Objectives: Saudi Arabia has high prevalence of obesity and Non-Alcoholic Fatty Liver (NAFL). Accurate diagnosis and dissection of early pathogenic events for fatty liver is important to furnish better grounds for early life-style intervention and therapy. We aimed to cross-sectionally assess the utility of ghrelin, leptin, insulin and glucagon-like peptide-1 (GLP-1) as early pathogenetic culprits for asymptomatic obesity-comorbid NAFL. Methods: Age- and gender-matching healthy lean controls with normal body mass index (BMI) [(Group A; n = 40) with BMI = 18.5-25], otherwise healthy asymptomatic overweight NAFL [(Group B; n = 64) with BMI = 25.1 30], and, otherwise healthy asymptomatic obese NAFL [(Group C; n = 76) with BMI > 30 - < 40] participants were enrolled. NAFL was transabdominally ultrasonographically characterized, and, non-alcoholic individuals with normal liver size and liver plasma enzymes were included.

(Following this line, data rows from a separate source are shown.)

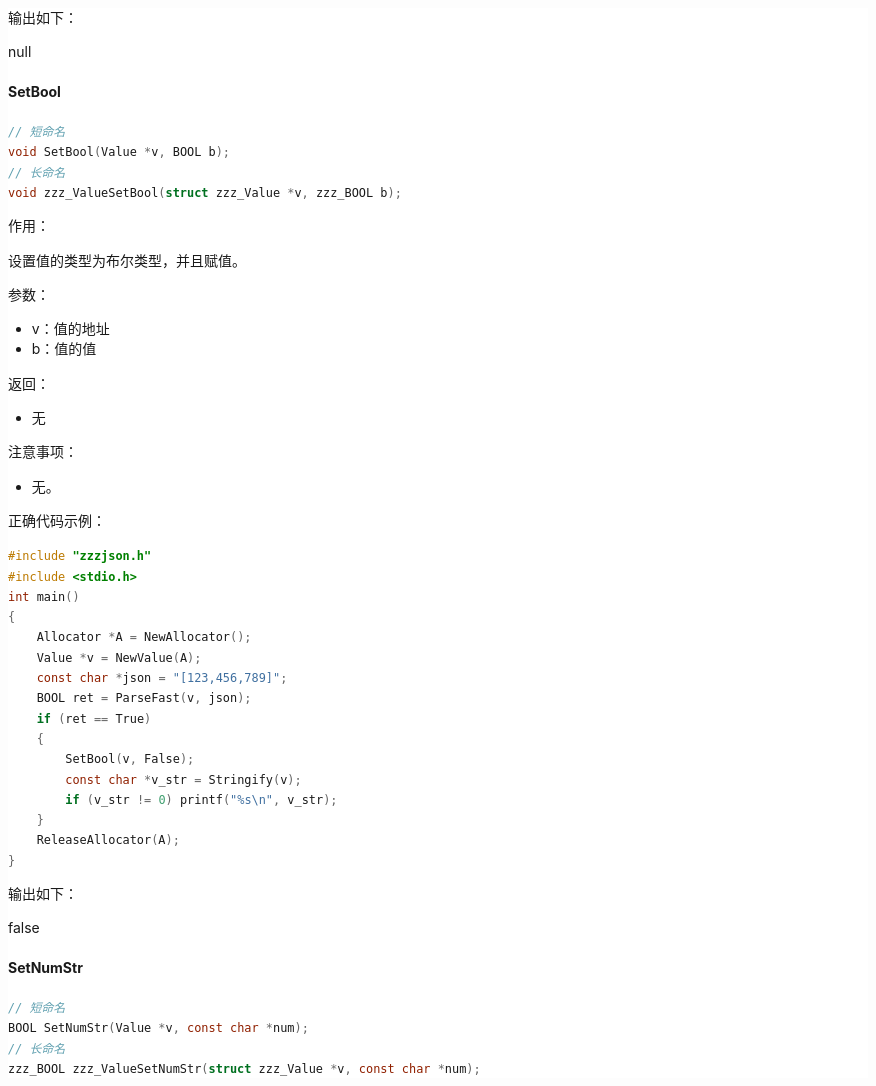 输出如下：

null

#### SetBool

```c
// 短命名
void SetBool(Value *v, BOOL b);
// 长命名
void zzz_ValueSetBool(struct zzz_Value *v, zzz_BOOL b);
```

作用：

设置值的类型为布尔类型，并且赋值。

参数：

- v：值的地址
- b：值的值

返回：

- 无

注意事项：

- 无。

正确代码示例：

```c
#include "zzzjson.h"
#include <stdio.h>
int main()
{
    Allocator *A = NewAllocator();
    Value *v = NewValue(A);
    const char *json = "[123,456,789]";
    BOOL ret = ParseFast(v, json);
    if (ret == True)
    {
        SetBool(v, False);
        const char *v_str = Stringify(v);
        if (v_str != 0) printf("%s\n", v_str);
    }
    ReleaseAllocator(A);
}
```

输出如下：

false

#### SetNumStr

```c
// 短命名
BOOL SetNumStr(Value *v, const char *num);
// 长命名
zzz_BOOL zzz_ValueSetNumStr(struct zzz_Value *v, const char *num);
```
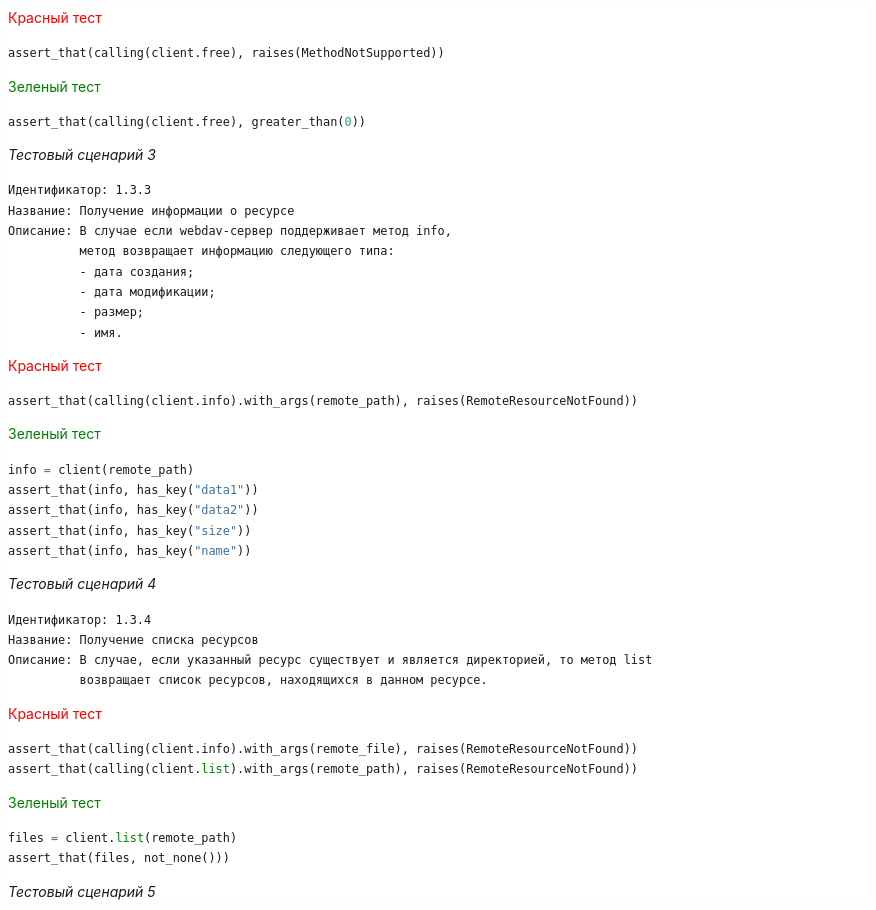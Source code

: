 <span style="color: red">Красный тест</span>
```python
assert_that(calling(client.free), raises(MethodNotSupported))
```

<span style="color: green">Зеленый тест</span>
```python
assert_that(calling(client.free), greater_than(0))
```


*Тестовый сценарий 3*

    Идентификатор: 1.3.3
    Название: Получение информации о ресурсе
    Описание: В случае если webdav-сервер поддерживает метод info,
              метод возвращает информацию следующего типа: 
              - дата создания;
              - дата модификации; 
              - размер;
              - имя.


<span style="color: red">Красный тест</span>
```python
assert_that(calling(client.info).with_args(remote_path), raises(RemoteResourceNotFound))
```

<span style="color: green">Зеленый тест</span>
```python
info = client(remote_path)
assert_that(info, has_key("data1"))
assert_that(info, has_key("data2"))
assert_that(info, has_key("size"))
assert_that(info, has_key("name"))
```


*Тестовый сценарий 4*

    Идентификатор: 1.3.4
    Название: Получение списка ресурсов
    Описание: В случае, если указанный ресурс существует и является директорией, то метод list 
              возвращает список ресурсов, находящихся в данном ресурсе.


<span style="color: red">Красный тест</span>
```python
assert_that(calling(client.info).with_args(remote_file), raises(RemoteResourceNotFound))
assert_that(calling(client.list).with_args(remote_path), raises(RemoteResourceNotFound))
```

<span style="color: green">Зеленый тест</span>
```python
files = client.list(remote_path)
assert_that(files, not_none()))
```


*Тестовый сценарий 5*
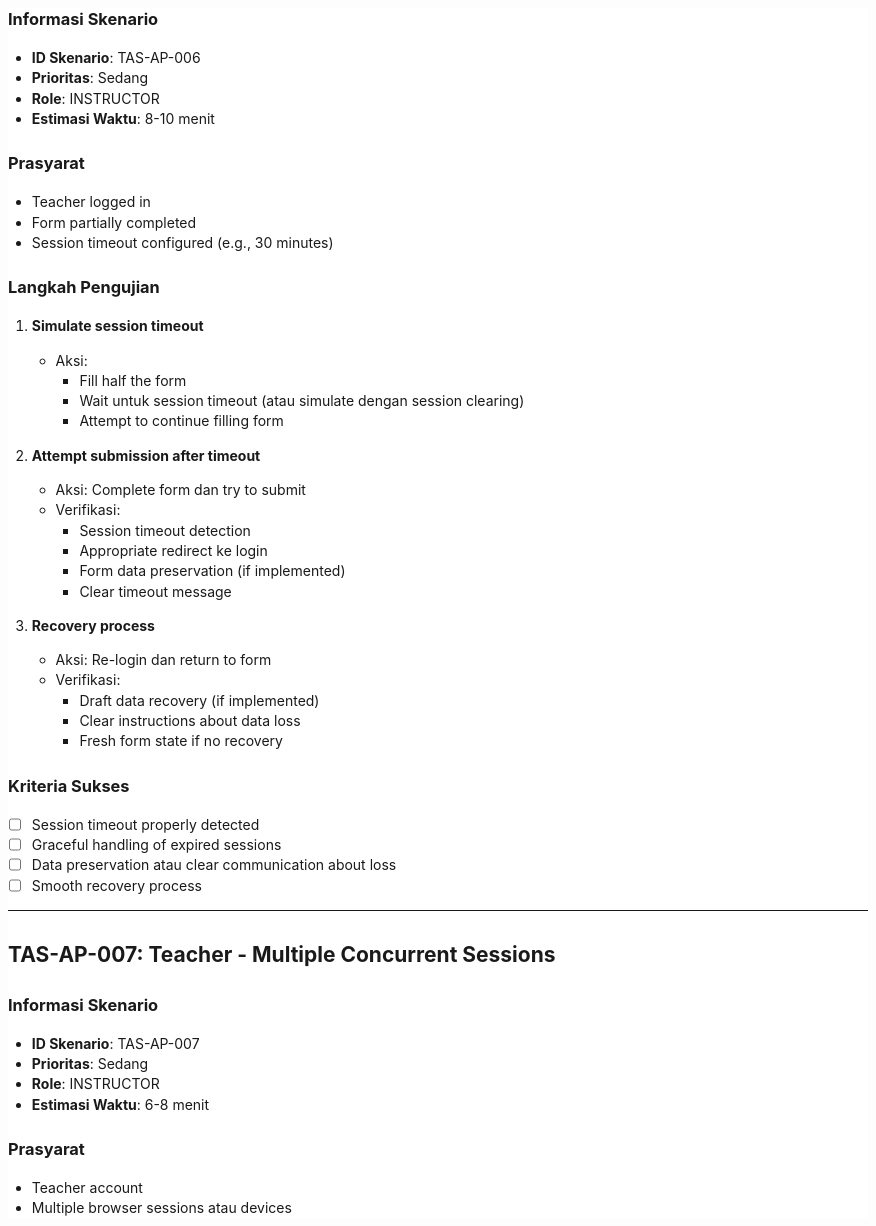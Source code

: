 ### Informasi Skenario
- **ID Skenario**: TAS-AP-006
- **Prioritas**: Sedang
- **Role**: INSTRUCTOR
- **Estimasi Waktu**: 8-10 menit

### Prasyarat
- Teacher logged in
- Form partially completed
- Session timeout configured (e.g., 30 minutes)

### Langkah Pengujian

1. **Simulate session timeout**
   - Aksi: 
     - Fill half the form
     - Wait untuk session timeout (atau simulate dengan session clearing)
     - Attempt to continue filling form

2. **Attempt submission after timeout**
   - Aksi: Complete form dan try to submit
   - Verifikasi:
     - Session timeout detection
     - Appropriate redirect ke login
     - Form data preservation (if implemented)
     - Clear timeout message

3. **Recovery process**
   - Aksi: Re-login dan return to form
   - Verifikasi:
     - Draft data recovery (if implemented)
     - Clear instructions about data loss
     - Fresh form state if no recovery

### Kriteria Sukses
- [ ] Session timeout properly detected
- [ ] Graceful handling of expired sessions
- [ ] Data preservation atau clear communication about loss
- [ ] Smooth recovery process

---

## TAS-AP-007: Teacher - Multiple Concurrent Sessions

### Informasi Skenario
- **ID Skenario**: TAS-AP-007
- **Prioritas**: Sedang
- **Role**: INSTRUCTOR
- **Estimasi Waktu**: 6-8 menit

### Prasyarat
- Teacher account
- Multiple browser sessions atau devices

Fasting plasma levels of ghrelin, leptin, insulin and GLP-1 were quantitatively immunoassayed. Results: Ghrelin level was highest in Group A followed by Group C then Group B. Leptin was highest in Group A followed by Group B then Group C. Insulin was obviously elevated in Group C followed by Group B then Group A. GLP-1 negatively significantly related to BMI and was highest in group A followed by group B and then group C participants. Significant positive correlations were also observed between GLP-1 and leptin in all groups and between ghrelin and insulin in overweight NAFL participants. In overweight and obese NAFL individuals, ghrelin, leptin and GLP-1 were decreased whereas insulin was increased. Conclusion: Our results reflect the relative dysfunction and imbalanced equilibrium of the investigated hormones, and, suggest their early pathogenetic implication in asymptomatic NAFL in the targeted population.